Le douze avril, jour symbolique pour l’astronautique (4), le pigeon Youri Gagarine fut lâché dans le centre de Sofia pour un vol de 108 minutes au-dessus de toutes les statues que le leader bulgare Todor Jivkov avait fait ériger à sa propre gloire. Un buste fut conchié sur le nez. Le Monument pour la Paix reçut une salve, Karl Marx un gros caca sur la barbe. Et le Lénine du boulevard Todor Alexandrov (coordonnées 42° 41′ 52.0434″N – 23° 19′ 17.2884″E) atteint en plein dans le mille, sur son crâne chauve, par un caca coulant qui lui fit comme une perruque. Un chef-d’œuvre! »
Dimitri Verhulst, Het leven gezien van beneden (La vie vue d’en bas), Atlas Contact, 2016, pages 120-124 (traduction de l’Adrienne)
(1) on est en Bulgarie en 1979 (les notes sont de la traductrice 😉 )
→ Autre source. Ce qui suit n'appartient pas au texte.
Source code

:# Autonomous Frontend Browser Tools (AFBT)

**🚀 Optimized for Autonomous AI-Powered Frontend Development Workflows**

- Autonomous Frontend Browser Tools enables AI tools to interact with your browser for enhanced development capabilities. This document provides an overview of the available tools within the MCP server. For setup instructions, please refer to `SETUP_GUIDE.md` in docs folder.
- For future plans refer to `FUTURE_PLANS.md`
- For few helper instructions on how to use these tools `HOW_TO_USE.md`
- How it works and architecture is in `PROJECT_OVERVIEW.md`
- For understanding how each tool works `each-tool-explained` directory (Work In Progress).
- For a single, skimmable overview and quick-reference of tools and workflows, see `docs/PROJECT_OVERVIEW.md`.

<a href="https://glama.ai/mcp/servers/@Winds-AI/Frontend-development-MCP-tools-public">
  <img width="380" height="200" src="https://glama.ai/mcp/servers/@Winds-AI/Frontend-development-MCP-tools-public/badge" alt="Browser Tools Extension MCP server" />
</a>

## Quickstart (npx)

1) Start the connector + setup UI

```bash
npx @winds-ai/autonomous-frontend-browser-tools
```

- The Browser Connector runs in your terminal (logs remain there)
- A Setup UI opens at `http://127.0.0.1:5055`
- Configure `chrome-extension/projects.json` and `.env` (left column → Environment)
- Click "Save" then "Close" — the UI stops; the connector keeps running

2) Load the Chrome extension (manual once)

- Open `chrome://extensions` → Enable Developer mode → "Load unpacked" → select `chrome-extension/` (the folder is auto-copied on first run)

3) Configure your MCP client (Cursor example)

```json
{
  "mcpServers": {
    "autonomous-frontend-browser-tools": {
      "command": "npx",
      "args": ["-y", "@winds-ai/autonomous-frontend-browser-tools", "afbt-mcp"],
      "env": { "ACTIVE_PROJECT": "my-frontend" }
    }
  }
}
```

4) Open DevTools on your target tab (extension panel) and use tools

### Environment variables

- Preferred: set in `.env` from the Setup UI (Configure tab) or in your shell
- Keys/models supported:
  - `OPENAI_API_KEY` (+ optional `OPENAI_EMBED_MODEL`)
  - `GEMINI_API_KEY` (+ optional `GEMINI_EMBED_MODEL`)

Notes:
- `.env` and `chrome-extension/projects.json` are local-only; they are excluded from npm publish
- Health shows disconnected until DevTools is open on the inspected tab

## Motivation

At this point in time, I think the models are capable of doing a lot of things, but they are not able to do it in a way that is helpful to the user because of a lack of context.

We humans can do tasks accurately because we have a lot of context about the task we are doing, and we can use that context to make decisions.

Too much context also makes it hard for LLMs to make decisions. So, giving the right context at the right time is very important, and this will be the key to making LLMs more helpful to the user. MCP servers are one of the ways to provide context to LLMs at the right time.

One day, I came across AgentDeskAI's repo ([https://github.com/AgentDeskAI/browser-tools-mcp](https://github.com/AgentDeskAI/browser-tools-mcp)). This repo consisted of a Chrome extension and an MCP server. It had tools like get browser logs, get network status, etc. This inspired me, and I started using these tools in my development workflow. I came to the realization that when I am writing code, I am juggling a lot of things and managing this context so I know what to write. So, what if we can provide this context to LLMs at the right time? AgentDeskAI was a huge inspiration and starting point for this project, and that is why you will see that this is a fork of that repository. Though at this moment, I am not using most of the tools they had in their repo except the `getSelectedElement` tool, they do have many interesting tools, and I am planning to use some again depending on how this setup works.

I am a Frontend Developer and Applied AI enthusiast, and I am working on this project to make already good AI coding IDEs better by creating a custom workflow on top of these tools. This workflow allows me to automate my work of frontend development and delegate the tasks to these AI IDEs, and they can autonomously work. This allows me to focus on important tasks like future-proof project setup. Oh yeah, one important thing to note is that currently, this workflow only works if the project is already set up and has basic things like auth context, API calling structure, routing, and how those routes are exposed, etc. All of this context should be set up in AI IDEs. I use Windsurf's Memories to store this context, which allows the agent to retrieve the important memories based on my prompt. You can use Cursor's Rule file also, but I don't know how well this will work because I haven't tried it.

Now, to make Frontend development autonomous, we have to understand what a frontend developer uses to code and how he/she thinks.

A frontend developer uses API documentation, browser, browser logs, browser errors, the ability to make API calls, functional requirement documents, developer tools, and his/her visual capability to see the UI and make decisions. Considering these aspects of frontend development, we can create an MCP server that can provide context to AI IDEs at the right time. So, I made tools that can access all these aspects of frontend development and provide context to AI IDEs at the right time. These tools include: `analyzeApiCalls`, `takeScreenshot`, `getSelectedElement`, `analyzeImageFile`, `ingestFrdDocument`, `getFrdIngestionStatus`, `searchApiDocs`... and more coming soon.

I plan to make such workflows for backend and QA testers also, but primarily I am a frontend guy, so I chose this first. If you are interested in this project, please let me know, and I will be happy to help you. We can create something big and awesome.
(2) Dans son énumération des qualités du pigeon, Dimitri Verhulst s’amuse à parodier ce qui avait été écrit à l’époque sur Gagarine, comme on peut le lire ici: « Modeste ; […] mémoire fantastique ; se distingue de ses collègues par sa perception aiguë de l’environnement y compris à longue distance ; […] réactions rapides ; persévérant ; […] une extraordinaire capacité de concentration et […] très exigeant vis-à-vis de lui-même et des autres. »
(3) Anton, tout jeune auteur de théâtre en 1963, est arrêté dès la première représentation de sa pièce et interdit de poursuivre dans cette voie.
(4) date du lancement de la fusée avec le cosmonaute Youri Gagarine, en 1961.